[Task prompt] An exact copy of every entry is needed, without any of the pictures.

[Exercise data]
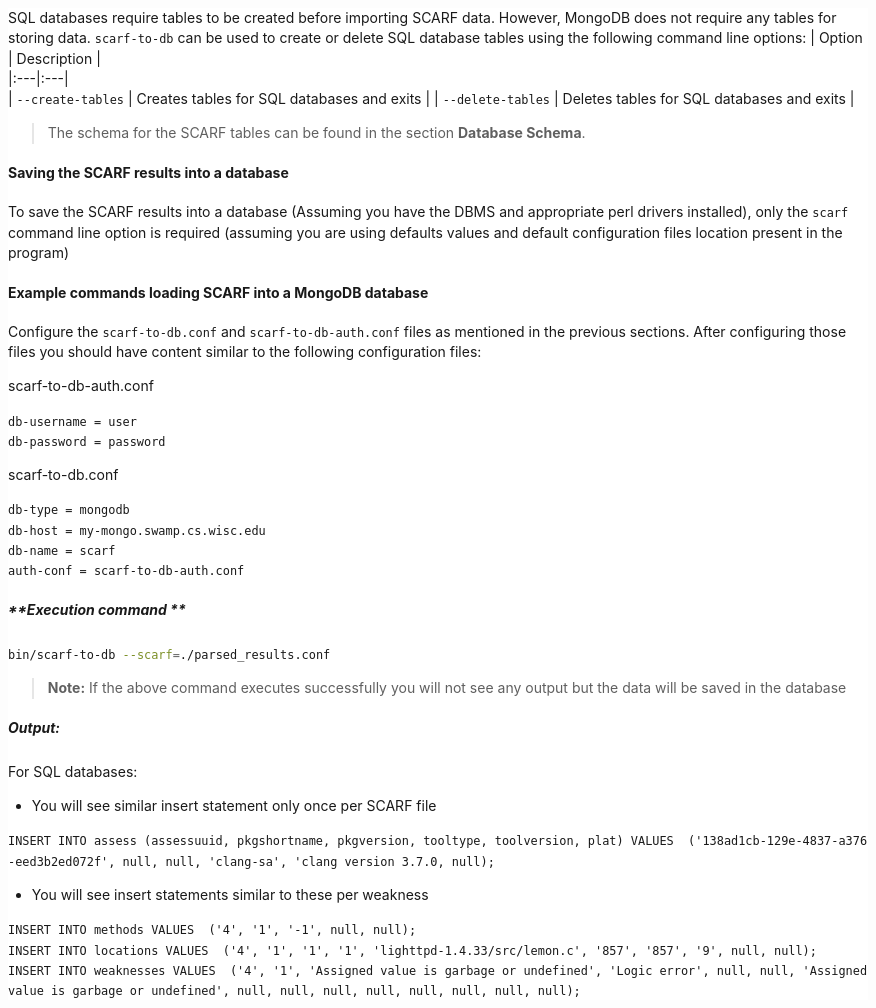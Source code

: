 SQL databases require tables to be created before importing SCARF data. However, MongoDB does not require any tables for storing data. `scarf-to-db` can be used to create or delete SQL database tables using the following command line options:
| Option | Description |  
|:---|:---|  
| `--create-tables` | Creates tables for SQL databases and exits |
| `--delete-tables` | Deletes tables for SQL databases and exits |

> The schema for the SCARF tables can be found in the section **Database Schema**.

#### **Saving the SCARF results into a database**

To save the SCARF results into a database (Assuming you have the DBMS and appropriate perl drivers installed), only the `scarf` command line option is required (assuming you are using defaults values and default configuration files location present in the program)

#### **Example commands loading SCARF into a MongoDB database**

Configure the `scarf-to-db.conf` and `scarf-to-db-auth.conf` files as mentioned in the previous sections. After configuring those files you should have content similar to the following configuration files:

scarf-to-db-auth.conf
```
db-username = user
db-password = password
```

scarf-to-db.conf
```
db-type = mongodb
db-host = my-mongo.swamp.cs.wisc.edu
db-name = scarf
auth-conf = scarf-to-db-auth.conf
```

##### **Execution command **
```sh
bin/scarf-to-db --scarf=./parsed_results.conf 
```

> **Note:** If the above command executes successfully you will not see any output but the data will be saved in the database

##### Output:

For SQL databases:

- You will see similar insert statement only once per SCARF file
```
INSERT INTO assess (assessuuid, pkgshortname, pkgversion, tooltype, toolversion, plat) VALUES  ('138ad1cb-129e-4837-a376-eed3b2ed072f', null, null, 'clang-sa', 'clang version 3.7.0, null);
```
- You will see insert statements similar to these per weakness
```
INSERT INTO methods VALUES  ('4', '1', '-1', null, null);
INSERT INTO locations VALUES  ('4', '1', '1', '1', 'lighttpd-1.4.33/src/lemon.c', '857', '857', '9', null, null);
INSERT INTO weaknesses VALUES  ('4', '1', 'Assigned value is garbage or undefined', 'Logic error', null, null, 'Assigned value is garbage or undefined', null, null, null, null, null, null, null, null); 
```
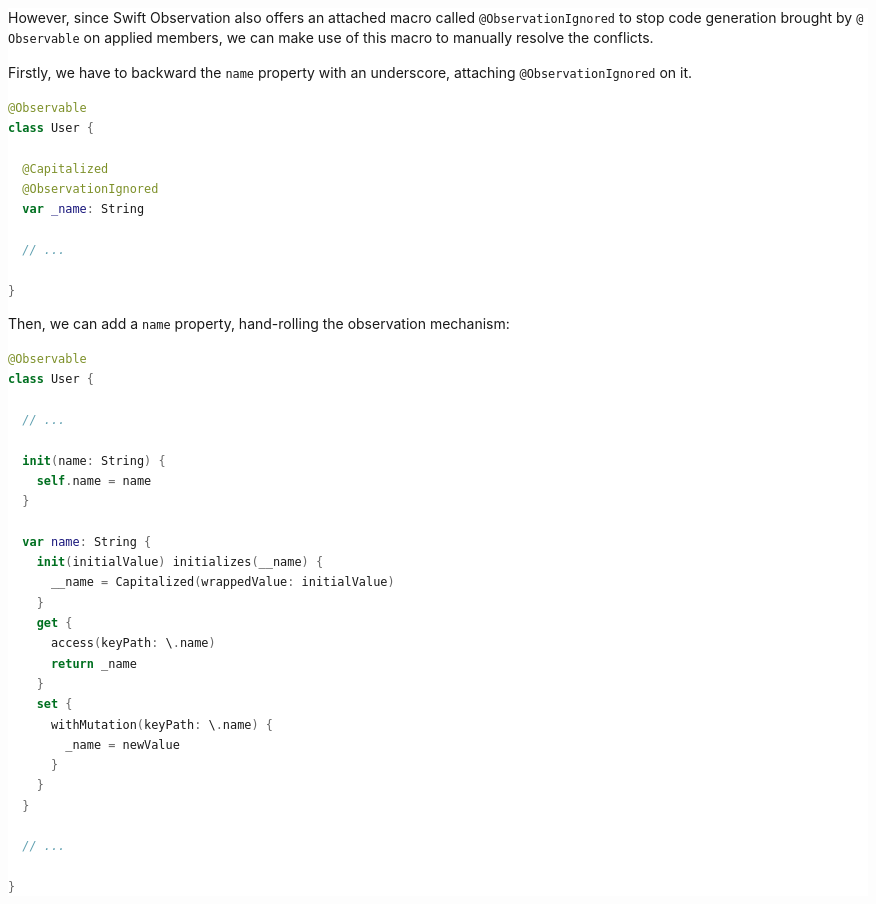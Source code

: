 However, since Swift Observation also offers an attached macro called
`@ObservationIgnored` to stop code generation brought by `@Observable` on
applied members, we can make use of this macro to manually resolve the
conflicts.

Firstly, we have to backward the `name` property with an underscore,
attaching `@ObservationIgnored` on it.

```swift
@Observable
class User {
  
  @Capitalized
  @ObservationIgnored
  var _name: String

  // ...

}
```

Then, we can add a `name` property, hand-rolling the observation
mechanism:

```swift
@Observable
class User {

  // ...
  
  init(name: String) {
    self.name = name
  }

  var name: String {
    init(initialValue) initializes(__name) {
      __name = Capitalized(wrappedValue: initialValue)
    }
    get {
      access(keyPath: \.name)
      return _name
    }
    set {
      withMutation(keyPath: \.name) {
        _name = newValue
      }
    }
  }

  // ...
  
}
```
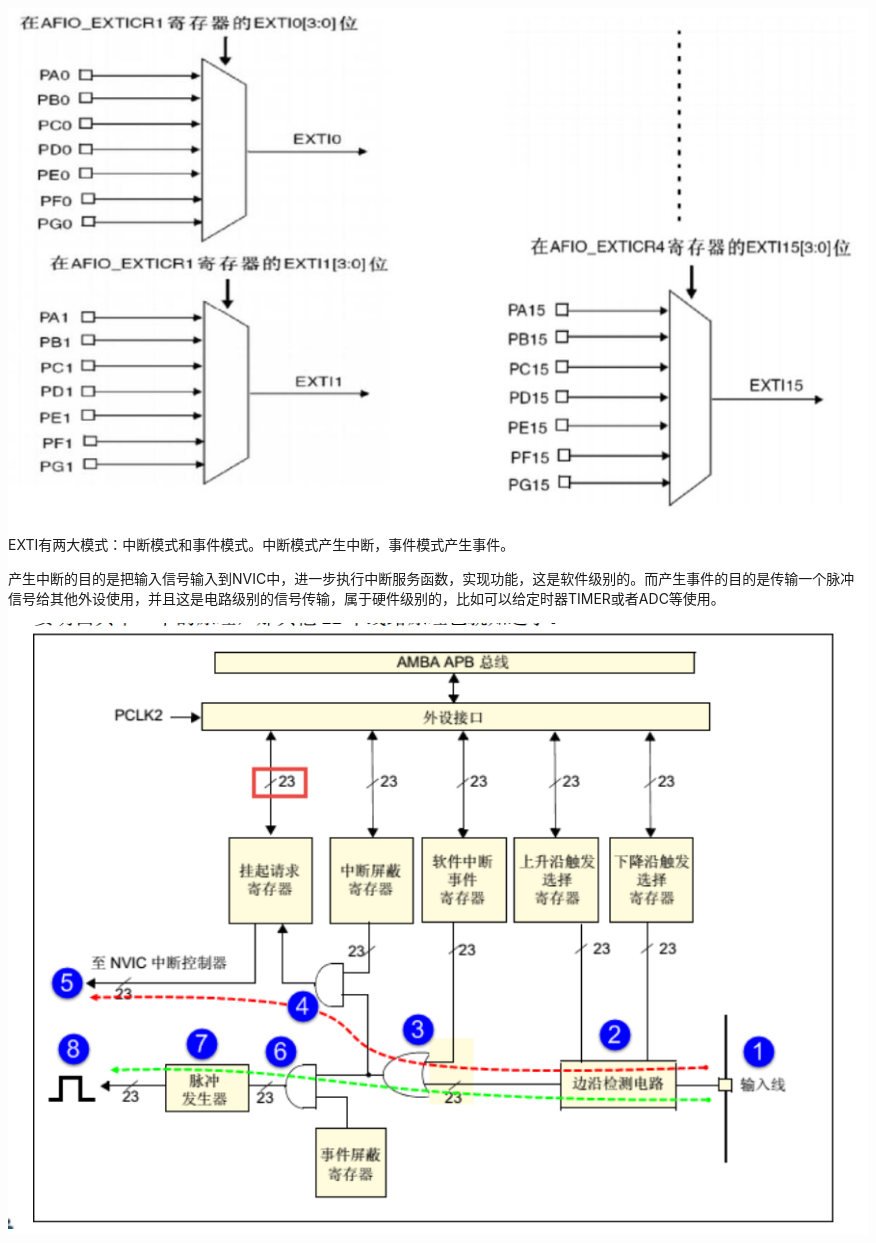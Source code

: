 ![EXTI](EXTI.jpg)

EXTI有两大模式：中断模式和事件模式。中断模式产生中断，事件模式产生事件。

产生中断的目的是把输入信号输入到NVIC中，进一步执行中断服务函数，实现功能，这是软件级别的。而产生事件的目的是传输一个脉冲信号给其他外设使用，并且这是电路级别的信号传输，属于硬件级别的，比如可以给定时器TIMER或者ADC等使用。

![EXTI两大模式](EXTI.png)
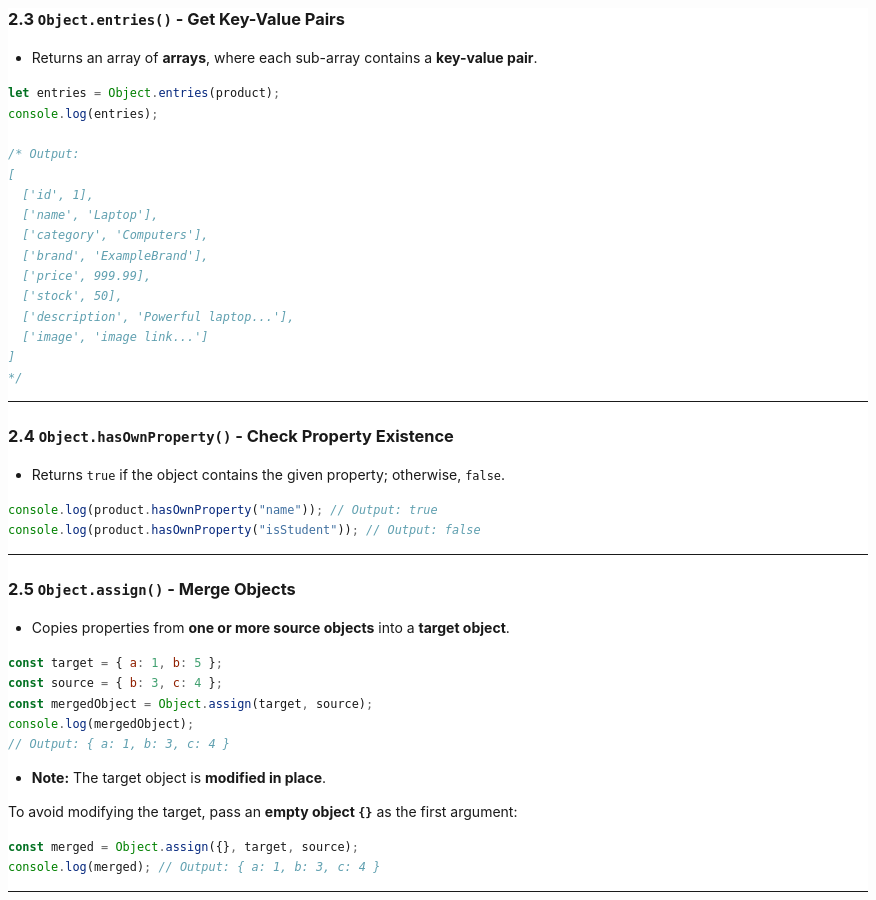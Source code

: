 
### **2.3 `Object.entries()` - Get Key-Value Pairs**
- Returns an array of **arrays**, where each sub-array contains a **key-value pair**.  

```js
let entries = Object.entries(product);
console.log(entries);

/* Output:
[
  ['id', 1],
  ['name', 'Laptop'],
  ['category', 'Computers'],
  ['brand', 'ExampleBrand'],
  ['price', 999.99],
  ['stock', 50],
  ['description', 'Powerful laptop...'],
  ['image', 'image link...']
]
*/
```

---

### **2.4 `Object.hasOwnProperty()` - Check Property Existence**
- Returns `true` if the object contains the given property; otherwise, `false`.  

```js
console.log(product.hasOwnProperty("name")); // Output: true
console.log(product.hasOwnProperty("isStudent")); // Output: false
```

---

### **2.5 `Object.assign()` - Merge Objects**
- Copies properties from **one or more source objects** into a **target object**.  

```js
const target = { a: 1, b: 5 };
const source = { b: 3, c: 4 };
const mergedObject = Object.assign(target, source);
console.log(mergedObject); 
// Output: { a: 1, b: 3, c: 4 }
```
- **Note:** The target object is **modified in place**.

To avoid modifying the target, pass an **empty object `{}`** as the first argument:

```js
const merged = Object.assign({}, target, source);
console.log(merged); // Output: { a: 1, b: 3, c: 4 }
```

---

[Solution for this problem]
Source code

: SQL databases require tables to be created before importing SCARF data. However, MongoDB does not require any tables for storing data. `scarf-to-db` can be used to create or delete SQL database tables using the following command line options:
| Option | Description |  
|:---|:---|  
| `--create-tables` | Creates tables for SQL databases and exits |
| `--delete-tables` | Deletes tables for SQL databases and exits |

> The schema for the SCARF tables can be found in the section **Database Schema**.

#### **Saving the SCARF results into a database**

To save the SCARF results into a database (Assuming you have the DBMS and appropriate perl drivers installed), only the `scarf` command line option is required (assuming you are using defaults values and default configuration files location present in the program)

#### **Example commands loading SCARF into a MongoDB database**

Configure the `scarf-to-db.conf` and `scarf-to-db-auth.conf` files as mentioned in the previous sections. After configuring those files you should have content similar to the following configuration files:

scarf-to-db-auth.conf
```
db-username = user
db-password = password
```

scarf-to-db.conf
```
db-type = mongodb
db-host = my-mongo.swamp.cs.wisc.edu
db-name = scarf
auth-conf = scarf-to-db-auth.conf
```

##### **Execution command **
```sh
bin/scarf-to-db --scarf=./parsed_results.conf 
```

> **Note:** If the above command executes successfully you will not see any output but the data will be saved in the database

##### Output:

For SQL databases:

- You will see similar insert statement only once per SCARF file
```
INSERT INTO assess (assessuuid, pkgshortname, pkgversion, tooltype, toolversion, plat) VALUES  ('138ad1cb-129e-4837-a376-eed3b2ed072f', null, null, 'clang-sa', 'clang version 3.7.0, null);
```
- You will see insert statements similar to these per weakness
```
INSERT INTO methods VALUES  ('4', '1', '-1', null, null);
INSERT INTO locations VALUES  ('4', '1', '1', '1', 'lighttpd-1.4.33/src/lemon.c', '857', '857', '9', null, null);
INSERT INTO weaknesses VALUES  ('4', '1', 'Assigned value is garbage or undefined', 'Logic error', null, null, 'Assigned value is garbage or undefined', null, null, null, null, null, null, null, null); 
```
Source code

: However, since Swift Observation also offers an attached macro called
`@ObservationIgnored` to stop code generation brought by `@Observable` on
applied members, we can make use of this macro to manually resolve the
conflicts.

Firstly, we have to backward the `name` property with an underscore,
attaching `@ObservationIgnored` on it.

```swift
@Observable
class User {
  
  @Capitalized
  @ObservationIgnored
  var _name: String

  // ...

}
```

Then, we can add a `name` property, hand-rolling the observation
mechanism:

```swift
@Observable
class User {

  // ...
  
  init(name: String) {
    self.name = name
  }

  var name: String {
    init(initialValue) initializes(__name) {
      __name = Capitalized(wrappedValue: initialValue)
    }
    get {
      access(keyPath: \.name)
      return _name
    }
    set {
      withMutation(keyPath: \.name) {
        _name = newValue
      }
    }
  }

  // ...
  
}
```
Source code

: ![EXTI](EXTI.jpg)

EXTI有两大模式：中断模式和事件模式。中断模式产生中断，事件模式产生事件。

产生中断的目的是把输入信号输入到NVIC中，进一步执行中断服务函数，实现功能，这是软件级别的。而产生事件的目的是传输一个脉冲信号给其他外设使用，并且这是电路级别的信号传输，属于硬件级别的，比如可以给定时器TIMER或者ADC等使用。

![EXTI两大模式](EXTI.png)
Source code

: 
### **2.3 `Object.entries()` - Get Key-Value Pairs**
- Returns an array of **arrays**, where each sub-array contains a **key-value pair**.  

```js
let entries = Object.entries(product);
console.log(entries);

/* Output:
[
  ['id', 1],
  ['name', 'Laptop'],
  ['category', 'Computers'],
  ['brand', 'ExampleBrand'],
  ['price', 999.99],
  ['stock', 50],
  ['description', 'Powerful laptop...'],
  ['image', 'image link...']
]
*/
```

---

### **2.4 `Object.hasOwnProperty()` - Check Property Existence**
- Returns `true` if the object contains the given property; otherwise, `false`.  

```js
console.log(product.hasOwnProperty("name")); // Output: true
console.log(product.hasOwnProperty("isStudent")); // Output: false
```

---

### **2.5 `Object.assign()` - Merge Objects**
- Copies properties from **one or more source objects** into a **target object**.  

```js
const target = { a: 1, b: 5 };
const source = { b: 3, c: 4 };
const mergedObject = Object.assign(target, source);
console.log(mergedObject); 
// Output: { a: 1, b: 3, c: 4 }
```
- **Note:** The target object is **modified in place**.

To avoid modifying the target, pass an **empty object `{}`** as the first argument:

```js
const merged = Object.assign({}, target, source);
console.log(merged); // Output: { a: 1, b: 3, c: 4 }
```

---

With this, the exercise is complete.